← Back to context

Comment by maeln

21 hours ago

More than CPU speed, I think the increase in storage and RAM is to blame for the slow decay in latency. When you have only a few Kb/Mb of RAM and storage, you can't really afford to add much more to the software than what is the core feature. Your binary need to be small, which lead to faster loading in RAM, and do less, which means less things to run before the actual program.

When size is not an issue, it's harder to say no when the business demand for a telemetry system, an auto-update system, a crash handler with automatic report, and a bunch of features, a lot of which needs to be initialized at the start of the program, introducing significant latency at startup.

It's also complexity - added more than necessary, and @ a faster pace than hardware can keep up with.

Take font rendering: in early machines, fonts were small bitmaps (often 8x8 pixels, 1 bit/pixel), hardcoded in ROM. As screen resolutions grew (and varied between devices), OSes stored fonts in different sizes. Later: scalable fonts, chosen from a selection of styles / font families, rendered to sub-pixel accuracy, sub-pixel configuration adjustable to match hw construction of the display panel.

Yeah this is very flexible & can produce good looking fonts (if set up correctly). Which scale nicely when zooming in or out.

But it also makes rendering each single character a lot more complex. And thus eats a lot more cpu, RAM & storage than 8x8 fixed size, 1bpp font.

Or the must-insert-network-request-everywhere bs. No, I don't need search engine to start searching & provide suggestions after I've typed 1 character & didn't hit "search" yet.

There are many examples like the above, I won't elaborate.

Some of that complexity is necessary. Some of it isn't, but lightweight & very useful. But much of it is just a pile of unneeded crap of dubious usefulness (if any).

Imho, software development really should return to 1st principles. Start with a minimum viable product, that only has the absolute necessary functionality relevant to end-users. Don't even bother to include anything other than the absolute minimum. Optimise the heck out of that, and presto: v1.0 is done. Go from there.

  • > But it also makes rendering each single character a lot more complex.

    Not millions of times more complex.

    Except for some outliers that mess up everything (like anything from Microsoft), almost all of the increased latency between keypress and character rendering we see on modern computers comes from optimizing for modularity and generalization instead of specialized code for handling the keyboard.

    Not even our hardware reacts fast enough to give you the latency computers had in the 90s.

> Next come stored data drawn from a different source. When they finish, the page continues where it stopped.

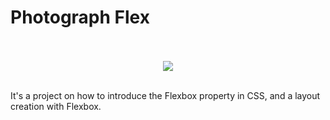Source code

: <h1> Photograph Flex </h1>
<br>
<br>
<div align="center">
<img src='https://user-images.githubusercontent.com/85976415/194147506-ae2164f6-3bc0-447b-bac0-8900f9f184f2.png' />
</div>
<br>
<p>It's a project on how to introduce the Flexbox property in CSS, and a layout creation with Flexbox.</p>

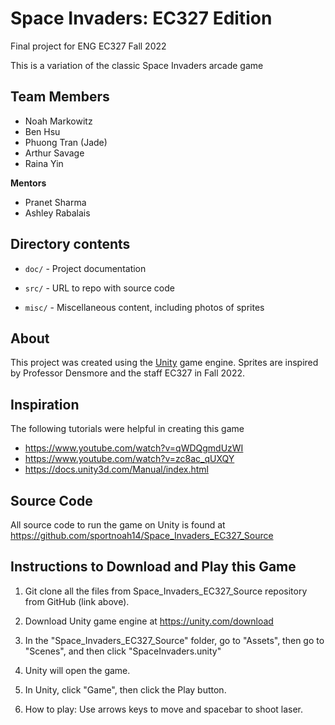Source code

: # Space Invaders: EC327 Edition

Final project for ENG EC327 Fall 2022

This is a variation of the classic Space Invaders arcade game 

## Team Members

* Noah Markowitz
* Ben Hsu
* Phuong Tran (Jade)
* Arthur Savage
* Raina Yin

__Mentors__

* Pranet Sharma
* Ashley Rabalais

## Directory contents

* `doc/` - Project documentation

* `src/` - URL to repo with source code

* `misc/` - Miscellaneous content, including photos of sprites

## About

This project was created using the [Unity](https://unity.com/) game engine. Sprites are inspired by Professor Densmore and the staff EC327 in Fall 2022.

## Inspiration

The following tutorials were helpful in creating this game

* https://www.youtube.com/watch?v=qWDQgmdUzWI
* https://www.youtube.com/watch?v=zc8ac_qUXQY
* https://docs.unity3d.com/Manual/index.html

## Source Code

All source code to run the game on Unity is found at https://github.com/sportnoah14/Space_Invaders_EC327_Source

## Instructions to Download and Play this Game

1. Git clone all the files from Space_Invaders_EC327_Source repository from GitHub (link above).

2. Download Unity game engine at https://unity.com/download

3. In the "Space_Invaders_EC327_Source" folder, go to "Assets", then go to "Scenes", and then click "SpaceInvaders.unity"

4. Unity will open the game.

5. In Unity, click "Game", then click the Play button.

6. How to play: Use arrows keys to move and spacebar to shoot laser.
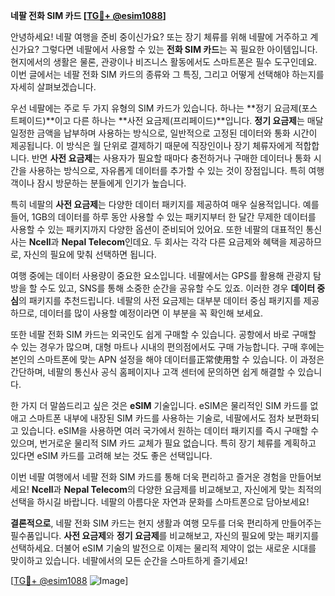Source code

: **네팔 전화 SIM 카드 [[TG💪+ @esim1088](https://t.me/s/esim1088)]**

안녕하세요! 네팔 여행을 준비 중이신가요? 또는 장기 체류를 위해 네팔에 거주하고 계신가요? 그렇다면 네팔에서 사용할 수 있는 **전화 SIM 카드**는 꼭 필요한 아이템입니다. 현지에서의 생활은 물론, 관광이나 비즈니스 활동에서도 스마트폰은 필수 도구인데요. 이번 글에서는 네팔 전화 SIM 카드의 종류와 그 특징, 그리고 어떻게 선택해야 하는지를 자세히 살펴보겠습니다.

우선 네팔에는 주로 두 가지 유형의 SIM 카드가 있습니다. 하나는 **정기 요금제(포스트페이드)**이고 다른 하나는 **사전 요금제(프리페이드)**입니다. **정기 요금제**는 매달 일정한 금액을 납부하며 사용하는 방식으로, 일반적으로 고정된 데이터와 통화 시간이 제공됩니다. 이 방식은 월 단위로 결제하기 때문에 직장인이나 장기 체류자에게 적합합니다. 반면 **사전 요금제**는 사용자가 필요할 때마다 충전하거나 구매한 데이터나 통화 시간을 사용하는 방식으로, 자유롭게 데이터를 추가할 수 있는 것이 장점입니다. 특히 여행객이나 잠시 방문하는 분들에게 인기가 높습니다.

특히 네팔의 **사전 요금제**는 다양한 데이터 패키지를 제공하여 매우 실용적입니다. 예를 들어, 1GB의 데이터를 하루 동안 사용할 수 있는 패키지부터 한 달간 무제한 데이터를 사용할 수 있는 패키지까지 다양한 옵션이 준비되어 있어요. 또한 네팔의 대표적인 통신사는 **Ncell**과 **Nepal Telecom**인데요. 두 회사는 각각 다른 요금제와 혜택을 제공하므로, 자신의 필요에 맞춰 선택하면 됩니다.

여행 중에는 데이터 사용량이 중요한 요소입니다. 네팔에서는 GPS를 활용해 관광지 탐방을 할 수도 있고, SNS를 통해 소중한 순간을 공유할 수도 있죠. 이러한 경우 **데이터 중심**의 패키지를 추천드립니다. 네팔의 사전 요금제는 대부분 데이터 중심 패키지를 제공하므로, 데이터를 많이 사용할 예정이라면 이 부분을 꼭 확인해 보세요.

또한 네팔 전화 SIM 카드는 외국인도 쉽게 구매할 수 있습니다. 공항에서 바로 구매할 수 있는 경우가 많으며, 대형 마트나 시내의 편의점에서도 구매 가능합니다. 구매 후에는 본인의 스마트폰에 맞는 APN 설정을 해야 데이터를正常使用할 수 있습니다. 이 과정은 간단하며, 네팔의 통신사 공식 홈페이지나 고객 센터에 문의하면 쉽게 해결할 수 있습니다.

한 가지 더 말씀드리고 싶은 것은 **eSIM** 기술입니다. eSIM은 물리적인 SIM 카드를 없애고 스마트폰 내부에 내장된 SIM 카드를 사용하는 기술로, 네팔에서도 점차 보편화되고 있습니다. eSIM을 사용하면 여러 국가에서 원하는 데이터 패키지를 즉시 구매할 수 있으며, 번거로운 물리적 SIM 카드 교체가 필요 없습니다. 특히 장기 체류를 계획하고 있다면 eSIM 카드를 고려해 보는 것도 좋은 선택입니다.

이번 네팔 여행에서 네팔 전화 SIM 카드를 통해 더욱 편리하고 즐거운 경험을 만들어보세요! **Ncell**과 **Nepal Telecom**의 다양한 요금제를 비교해보고, 자신에게 맞는 최적의 선택을 하시길 바랍니다. 네팔의 아름다운 자연과 문화를 스마트폰으로 담아보세요!

**결론적으로**, 네팔 전화 SIM 카드는 현지 생활과 여행 모두를 더욱 편리하게 만들어주는 필수품입니다. **사전 요금제**와 **정기 요금제**를 비교해보고, 자신의 필요에 맞는 패키지를 선택하세요. 더불어 eSIM 기술의 발전으로 이제는 물리적 제약이 없는 새로운 시대를 맞이하고 있습니다. 네팔에서의 모든 순간을 스마트하게 즐기세요!

[[TG💪+ @esim1088](https://t.me/s/esim1088) ![Image](https://i.postimg.cc/Y0z9fWf4/image.png)]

    • Im not really sure what are you talking about ;) HW become much much much faster. Mostly in speed of computing, but latency also dropped nicely. The letency bloat you see its 99% of software (OS). I still run Win2003 on modern desktop, and it flies! Really, booting/shutdown is quick. Im on spinning rust, so first start of webbrowser is slowish a bit, but once cached, its like 200ms-500ms depending on version (more modern = slower).

      2 replies →

  • I'm not sure your font rendering is very good example here. Windows has used vector fonts since 90s and ClearType since Windows XP. That is nearly 25 years ago. And it wasn't really much of a performance issue even back then.

    • Correct. Modern font rendering likely falls into that "more complex, but lightweight / useful" category.

      My point was it's much more complex even though it does essentially the same thing (output character to screen).

      >> There are many examples like the above

      Death by a 1000 cuts! Probably much worse offenders out there that deserve being attacked.